New pathauto user. My punctuation settings are set for all characters to be replaced. I did a bulk update for all nodes and found that a title like 'The "Thhwwwpt" Factor' (don't ask :) would be aliased as 'quotthhwwwptquot-factor'.

Don

Comments

greggles’s picture

Status: Active » Postponed (maintainer needs more info)

Literally the string "quot" is in there?

Are you using token 5.x-1.x-dev with the [title-raw] token?

mrtoner’s picture

Yes, the literal string "quot" was in there. Also, a blog post I created today replaced an apostrophe with 039, "writer039s-block". I am using the [title] token.

As I noted in another issue a few moments ago, I have now updated to 5.x-1.x-dev of token (from 5.x-1.8); I will let you know if I have any problems with that.

Don

greggles’s picture

This is why you need to use the -raw tokens ;)

Can you give those a try?

Thanks.

mrtoner’s picture

Changing to the [title-raw] token solved that problem.
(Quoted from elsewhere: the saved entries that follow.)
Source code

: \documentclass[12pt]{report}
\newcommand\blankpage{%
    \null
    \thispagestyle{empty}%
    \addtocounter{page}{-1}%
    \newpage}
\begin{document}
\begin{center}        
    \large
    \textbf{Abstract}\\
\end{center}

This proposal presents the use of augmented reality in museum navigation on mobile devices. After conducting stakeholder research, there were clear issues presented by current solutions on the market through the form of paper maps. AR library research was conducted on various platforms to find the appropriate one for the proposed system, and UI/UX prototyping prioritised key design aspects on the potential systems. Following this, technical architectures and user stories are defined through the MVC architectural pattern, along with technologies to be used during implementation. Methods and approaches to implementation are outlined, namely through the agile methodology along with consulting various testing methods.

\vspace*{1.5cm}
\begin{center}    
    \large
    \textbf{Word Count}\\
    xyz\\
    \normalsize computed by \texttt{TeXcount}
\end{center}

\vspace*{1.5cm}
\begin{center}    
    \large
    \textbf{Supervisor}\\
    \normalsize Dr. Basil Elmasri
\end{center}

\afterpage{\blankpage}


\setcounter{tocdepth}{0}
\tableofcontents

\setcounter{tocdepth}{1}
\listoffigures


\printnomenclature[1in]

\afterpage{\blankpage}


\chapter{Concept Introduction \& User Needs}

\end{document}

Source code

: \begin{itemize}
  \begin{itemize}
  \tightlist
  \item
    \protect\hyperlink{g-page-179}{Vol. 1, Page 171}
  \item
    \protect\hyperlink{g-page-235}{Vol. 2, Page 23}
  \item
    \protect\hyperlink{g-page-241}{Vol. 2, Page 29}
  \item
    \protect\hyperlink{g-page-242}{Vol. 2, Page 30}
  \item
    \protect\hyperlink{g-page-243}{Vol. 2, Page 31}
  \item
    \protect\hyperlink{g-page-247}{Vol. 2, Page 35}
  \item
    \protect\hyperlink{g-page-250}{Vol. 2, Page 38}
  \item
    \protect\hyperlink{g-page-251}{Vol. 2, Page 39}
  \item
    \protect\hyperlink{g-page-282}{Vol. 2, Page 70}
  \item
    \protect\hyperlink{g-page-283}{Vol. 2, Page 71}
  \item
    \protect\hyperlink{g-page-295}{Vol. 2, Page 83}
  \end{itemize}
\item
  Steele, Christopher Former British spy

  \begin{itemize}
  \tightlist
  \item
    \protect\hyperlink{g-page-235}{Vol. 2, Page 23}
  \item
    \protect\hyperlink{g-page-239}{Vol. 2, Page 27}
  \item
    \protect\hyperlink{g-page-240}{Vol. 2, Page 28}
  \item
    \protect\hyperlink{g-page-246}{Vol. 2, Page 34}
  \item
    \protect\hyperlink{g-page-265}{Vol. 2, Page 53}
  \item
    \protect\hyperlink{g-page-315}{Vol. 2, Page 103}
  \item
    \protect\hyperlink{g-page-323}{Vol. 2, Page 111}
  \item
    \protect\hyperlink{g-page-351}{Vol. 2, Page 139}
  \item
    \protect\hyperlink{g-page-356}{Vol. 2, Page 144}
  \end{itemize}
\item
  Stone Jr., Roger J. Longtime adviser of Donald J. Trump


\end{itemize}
Sorry -- given the warning on the settings page I thought it wasn't a good idea to use the -raw tokens.

Don

m3avrck’s picture

I ran into this same problem and immediately thought this was a bug.

Looks like this is a major usability issue and should be on by default IMO.

suzanne.aldrich’s picture

I concur about the [x-raw] tokens needing to be explained more; the punctuation issue wasn't completely fixed until after I replaced my pre-existing paths with the raw versions after the upgrade to the latest dev.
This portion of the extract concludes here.